- [DIRECTIONS FOR THIS TASK]:
Every record must be restated exactly as written.

- [RECORDS SUPPLIED]:

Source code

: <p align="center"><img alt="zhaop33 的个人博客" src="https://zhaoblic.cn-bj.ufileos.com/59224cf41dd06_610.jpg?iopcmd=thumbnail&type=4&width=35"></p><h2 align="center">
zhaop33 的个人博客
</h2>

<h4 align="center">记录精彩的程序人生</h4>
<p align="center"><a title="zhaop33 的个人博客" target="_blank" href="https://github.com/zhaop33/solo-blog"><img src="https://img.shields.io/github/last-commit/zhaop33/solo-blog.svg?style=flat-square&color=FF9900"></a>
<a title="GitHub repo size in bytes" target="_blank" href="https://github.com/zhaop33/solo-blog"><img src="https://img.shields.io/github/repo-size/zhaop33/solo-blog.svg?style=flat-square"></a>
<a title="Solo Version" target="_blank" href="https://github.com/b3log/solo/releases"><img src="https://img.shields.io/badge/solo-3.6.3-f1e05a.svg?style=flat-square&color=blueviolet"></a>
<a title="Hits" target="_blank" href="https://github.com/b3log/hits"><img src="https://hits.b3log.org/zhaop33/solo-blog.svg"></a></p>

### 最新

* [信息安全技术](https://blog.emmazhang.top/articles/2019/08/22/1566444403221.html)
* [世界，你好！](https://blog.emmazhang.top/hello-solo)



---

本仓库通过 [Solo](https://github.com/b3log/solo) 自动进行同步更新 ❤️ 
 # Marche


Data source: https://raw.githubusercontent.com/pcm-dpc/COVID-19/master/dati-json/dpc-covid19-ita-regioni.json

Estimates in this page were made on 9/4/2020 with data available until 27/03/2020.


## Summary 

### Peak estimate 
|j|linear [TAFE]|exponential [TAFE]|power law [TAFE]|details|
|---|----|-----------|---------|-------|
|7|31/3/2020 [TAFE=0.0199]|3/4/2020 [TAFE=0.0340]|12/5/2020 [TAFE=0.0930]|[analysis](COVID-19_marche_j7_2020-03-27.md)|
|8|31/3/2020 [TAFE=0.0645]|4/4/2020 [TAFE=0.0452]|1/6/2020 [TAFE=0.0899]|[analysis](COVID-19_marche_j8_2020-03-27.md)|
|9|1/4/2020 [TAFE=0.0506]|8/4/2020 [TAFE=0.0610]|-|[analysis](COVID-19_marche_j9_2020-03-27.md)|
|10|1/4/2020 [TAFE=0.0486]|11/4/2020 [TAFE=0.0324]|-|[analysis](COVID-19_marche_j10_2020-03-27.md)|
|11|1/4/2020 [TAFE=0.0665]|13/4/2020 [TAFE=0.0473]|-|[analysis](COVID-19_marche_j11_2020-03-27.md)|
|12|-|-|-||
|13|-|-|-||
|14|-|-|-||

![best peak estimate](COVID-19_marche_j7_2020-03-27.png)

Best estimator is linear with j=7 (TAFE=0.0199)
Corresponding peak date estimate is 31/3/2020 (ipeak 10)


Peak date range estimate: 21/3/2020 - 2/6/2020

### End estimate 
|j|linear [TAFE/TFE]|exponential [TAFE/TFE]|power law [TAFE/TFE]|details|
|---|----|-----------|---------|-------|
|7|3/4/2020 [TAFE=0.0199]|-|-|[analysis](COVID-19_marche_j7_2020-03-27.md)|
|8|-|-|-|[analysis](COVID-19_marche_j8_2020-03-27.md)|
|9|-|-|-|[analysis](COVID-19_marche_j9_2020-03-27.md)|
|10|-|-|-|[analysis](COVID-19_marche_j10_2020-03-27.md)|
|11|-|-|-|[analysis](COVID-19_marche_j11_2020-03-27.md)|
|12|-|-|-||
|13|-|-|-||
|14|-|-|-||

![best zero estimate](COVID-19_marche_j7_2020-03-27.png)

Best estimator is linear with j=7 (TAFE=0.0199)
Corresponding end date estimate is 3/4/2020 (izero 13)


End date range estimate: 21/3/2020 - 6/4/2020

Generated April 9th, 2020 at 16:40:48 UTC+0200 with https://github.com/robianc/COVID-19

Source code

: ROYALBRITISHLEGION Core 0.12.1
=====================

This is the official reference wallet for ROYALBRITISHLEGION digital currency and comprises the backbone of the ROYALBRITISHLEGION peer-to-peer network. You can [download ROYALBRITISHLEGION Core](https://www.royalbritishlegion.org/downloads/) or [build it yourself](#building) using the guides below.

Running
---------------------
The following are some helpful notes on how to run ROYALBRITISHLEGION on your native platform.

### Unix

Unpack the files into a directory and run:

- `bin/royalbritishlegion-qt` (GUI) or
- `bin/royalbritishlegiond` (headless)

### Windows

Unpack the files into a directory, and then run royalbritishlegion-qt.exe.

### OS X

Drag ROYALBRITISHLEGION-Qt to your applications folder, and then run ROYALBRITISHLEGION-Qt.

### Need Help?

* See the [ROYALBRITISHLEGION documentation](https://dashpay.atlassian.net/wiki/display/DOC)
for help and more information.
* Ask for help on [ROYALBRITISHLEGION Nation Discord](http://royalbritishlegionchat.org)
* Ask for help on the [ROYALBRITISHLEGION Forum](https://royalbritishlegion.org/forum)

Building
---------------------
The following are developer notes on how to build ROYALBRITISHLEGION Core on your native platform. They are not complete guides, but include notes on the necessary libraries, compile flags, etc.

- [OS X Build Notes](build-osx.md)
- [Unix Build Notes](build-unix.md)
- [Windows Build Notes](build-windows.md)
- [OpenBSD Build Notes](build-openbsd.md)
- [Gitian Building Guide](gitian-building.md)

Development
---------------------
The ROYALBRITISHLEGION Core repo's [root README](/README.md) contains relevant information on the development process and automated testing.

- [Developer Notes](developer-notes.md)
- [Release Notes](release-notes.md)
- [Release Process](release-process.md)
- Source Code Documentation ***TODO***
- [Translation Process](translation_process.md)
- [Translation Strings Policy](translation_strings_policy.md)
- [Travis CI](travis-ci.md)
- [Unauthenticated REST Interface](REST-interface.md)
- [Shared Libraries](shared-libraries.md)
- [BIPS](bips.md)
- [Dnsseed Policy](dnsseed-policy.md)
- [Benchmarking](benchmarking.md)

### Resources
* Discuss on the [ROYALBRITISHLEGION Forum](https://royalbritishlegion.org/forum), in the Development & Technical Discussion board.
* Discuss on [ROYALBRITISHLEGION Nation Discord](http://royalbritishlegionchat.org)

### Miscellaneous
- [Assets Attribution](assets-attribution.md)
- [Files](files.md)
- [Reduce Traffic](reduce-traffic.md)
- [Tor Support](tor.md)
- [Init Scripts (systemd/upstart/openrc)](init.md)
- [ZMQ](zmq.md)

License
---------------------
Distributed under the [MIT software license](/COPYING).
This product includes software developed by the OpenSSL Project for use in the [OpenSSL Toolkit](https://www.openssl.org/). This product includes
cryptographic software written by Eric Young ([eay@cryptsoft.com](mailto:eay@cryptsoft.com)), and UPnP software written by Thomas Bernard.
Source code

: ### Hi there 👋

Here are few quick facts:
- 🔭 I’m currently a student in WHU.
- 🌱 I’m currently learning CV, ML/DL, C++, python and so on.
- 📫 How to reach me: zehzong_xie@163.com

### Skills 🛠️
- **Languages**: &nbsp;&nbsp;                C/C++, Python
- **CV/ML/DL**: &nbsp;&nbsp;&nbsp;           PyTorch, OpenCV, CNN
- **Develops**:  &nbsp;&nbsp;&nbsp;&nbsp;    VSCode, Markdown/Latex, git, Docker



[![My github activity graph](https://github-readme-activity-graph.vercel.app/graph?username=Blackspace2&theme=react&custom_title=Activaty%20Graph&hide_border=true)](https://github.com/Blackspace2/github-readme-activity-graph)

- [TASK RESULT]:
Source code

: <p align="center"><img alt="zhaop33 的个人博客" src="https://zhaoblic.cn-bj.ufileos.com/59224cf41dd06_610.jpg?iopcmd=thumbnail&type=4&width=35"></p><h2 align="center">
zhaop33 的个人博客
</h2>

<h4 align="center">记录精彩的程序人生</h4>
<p align="center"><a title="zhaop33 的个人博客" target="_blank" href="https://github.com/zhaop33/solo-blog"><img src="https://img.shields.io/github/last-commit/zhaop33/solo-blog.svg?style=flat-square&color=FF9900"></a>
<a title="GitHub repo size in bytes" target="_blank" href="https://github.com/zhaop33/solo-blog"><img src="https://img.shields.io/github/repo-size/zhaop33/solo-blog.svg?style=flat-square"></a>
<a title="Solo Version" target="_blank" href="https://github.com/b3log/solo/releases"><img src="https://img.shields.io/badge/solo-3.6.3-f1e05a.svg?style=flat-square&color=blueviolet"></a>
<a title="Hits" target="_blank" href="https://github.com/b3log/hits"><img src="https://hits.b3log.org/zhaop33/solo-blog.svg"></a></p>

### 最新

* [信息安全技术](https://blog.emmazhang.top/articles/2019/08/22/1566444403221.html)
* [世界，你好！](https://blog.emmazhang.top/hello-solo)



---

本仓库通过 [Solo](https://github.com/b3log/solo) 自动进行同步更新 ❤️ 
 # Marche


Data source: https://raw.githubusercontent.com/pcm-dpc/COVID-19/master/dati-json/dpc-covid19-ita-regioni.json

Estimates in this page were made on 9/4/2020 with data available until 27/03/2020.


## Summary 

### Peak estimate 
|j|linear [TAFE]|exponential [TAFE]|power law [TAFE]|details|
|---|----|-----------|---------|-------|
|7|31/3/2020 [TAFE=0.0199]|3/4/2020 [TAFE=0.0340]|12/5/2020 [TAFE=0.0930]|[analysis](COVID-19_marche_j7_2020-03-27.md)|
|8|31/3/2020 [TAFE=0.0645]|4/4/2020 [TAFE=0.0452]|1/6/2020 [TAFE=0.0899]|[analysis](COVID-19_marche_j8_2020-03-27.md)|
|9|1/4/2020 [TAFE=0.0506]|8/4/2020 [TAFE=0.0610]|-|[analysis](COVID-19_marche_j9_2020-03-27.md)|
|10|1/4/2020 [TAFE=0.0486]|11/4/2020 [TAFE=0.0324]|-|[analysis](COVID-19_marche_j10_2020-03-27.md)|
|11|1/4/2020 [TAFE=0.0665]|13/4/2020 [TAFE=0.0473]|-|[analysis](COVID-19_marche_j11_2020-03-27.md)|
|12|-|-|-||
|13|-|-|-||
|14|-|-|-||

![best peak estimate](COVID-19_marche_j7_2020-03-27.png)

Best estimator is linear with j=7 (TAFE=0.0199)
Corresponding peak date estimate is 31/3/2020 (ipeak 10)


Peak date range estimate: 21/3/2020 - 2/6/2020

### End estimate 
|j|linear [TAFE/TFE]|exponential [TAFE/TFE]|power law [TAFE/TFE]|details|
|---|----|-----------|---------|-------|
|7|3/4/2020 [TAFE=0.0199]|-|-|[analysis](COVID-19_marche_j7_2020-03-27.md)|
|8|-|-|-|[analysis](COVID-19_marche_j8_2020-03-27.md)|
|9|-|-|-|[analysis](COVID-19_marche_j9_2020-03-27.md)|
|10|-|-|-|[analysis](COVID-19_marche_j10_2020-03-27.md)|
|11|-|-|-|[analysis](COVID-19_marche_j11_2020-03-27.md)|
|12|-|-|-||
|13|-|-|-||
|14|-|-|-||

![best zero estimate](COVID-19_marche_j7_2020-03-27.png)

Best estimator is linear with j=7 (TAFE=0.0199)
Corresponding end date estimate is 3/4/2020 (izero 13)


End date range estimate: 21/3/2020 - 6/4/2020

Generated April 9th, 2020 at 16:40:48 UTC+0200 with https://github.com/robianc/COVID-19

Source code

: ROYALBRITISHLEGION Core 0.12.1
=====================

This is the official reference wallet for ROYALBRITISHLEGION digital currency and comprises the backbone of the ROYALBRITISHLEGION peer-to-peer network. You can [download ROYALBRITISHLEGION Core](https://www.royalbritishlegion.org/downloads/) or [build it yourself](#building) using the guides below.

Running
---------------------
The following are some helpful notes on how to run ROYALBRITISHLEGION on your native platform.

### Unix

Unpack the files into a directory and run:

- `bin/royalbritishlegion-qt` (GUI) or
- `bin/royalbritishlegiond` (headless)

### Windows

Unpack the files into a directory, and then run royalbritishlegion-qt.exe.

### OS X

Drag ROYALBRITISHLEGION-Qt to your applications folder, and then run ROYALBRITISHLEGION-Qt.

### Need Help?

* See the [ROYALBRITISHLEGION documentation](https://dashpay.atlassian.net/wiki/display/DOC)
for help and more information.
* Ask for help on [ROYALBRITISHLEGION Nation Discord](http://royalbritishlegionchat.org)
* Ask for help on the [ROYALBRITISHLEGION Forum](https://royalbritishlegion.org/forum)

Building
---------------------
The following are developer notes on how to build ROYALBRITISHLEGION Core on your native platform. They are not complete guides, but include notes on the necessary libraries, compile flags, etc.

- [OS X Build Notes](build-osx.md)
- [Unix Build Notes](build-unix.md)
- [Windows Build Notes](build-windows.md)
- [OpenBSD Build Notes](build-openbsd.md)
- [Gitian Building Guide](gitian-building.md)

Development
---------------------
The ROYALBRITISHLEGION Core repo's [root README](/README.md) contains relevant information on the development process and automated testing.

- [Developer Notes](developer-notes.md)
- [Release Notes](release-notes.md)
- [Release Process](release-process.md)
- Source Code Documentation ***TODO***
- [Translation Process](translation_process.md)
- [Translation Strings Policy](translation_strings_policy.md)
- [Travis CI](travis-ci.md)
- [Unauthenticated REST Interface](REST-interface.md)
- [Shared Libraries](shared-libraries.md)
- [BIPS](bips.md)
- [Dnsseed Policy](dnsseed-policy.md)
- [Benchmarking](benchmarking.md)

### Resources
* Discuss on the [ROYALBRITISHLEGION Forum](https://royalbritishlegion.org/forum), in the Development & Technical Discussion board.
* Discuss on [ROYALBRITISHLEGION Nation Discord](http://royalbritishlegionchat.org)

### Miscellaneous
- [Assets Attribution](assets-attribution.md)
- [Files](files.md)
- [Reduce Traffic](reduce-traffic.md)
- [Tor Support](tor.md)
- [Init Scripts (systemd/upstart/openrc)](init.md)
- [ZMQ](zmq.md)

License
---------------------
Distributed under the [MIT software license](/COPYING).
This product includes software developed by the OpenSSL Project for use in the [OpenSSL Toolkit](https://www.openssl.org/). This product includes
cryptographic software written by Eric Young ([eay@cryptsoft.com](mailto:eay@cryptsoft.com)), and UPnP software written by Thomas Bernard.
Source code

: ### Hi there 👋

Here are few quick facts:
- 🔭 I’m currently a student in WHU.
- 🌱 I’m currently learning CV, ML/DL, C++, python and so on.
- 📫 How to reach me: zehzong_xie@163.com

### Skills 🛠️
- **Languages**: &nbsp;&nbsp;                C/C++, Python
- **CV/ML/DL**: &nbsp;&nbsp;&nbsp;           PyTorch, OpenCV, CNN
- **Develops**:  &nbsp;&nbsp;&nbsp;&nbsp;    VSCode, Markdown/Latex, git, Docker



[![My github activity graph](https://github-readme-activity-graph.vercel.app/graph?username=Blackspace2&theme=react&custom_title=Activaty%20Graph&hide_border=true)](https://github.com/Blackspace2/github-readme-activity-graph)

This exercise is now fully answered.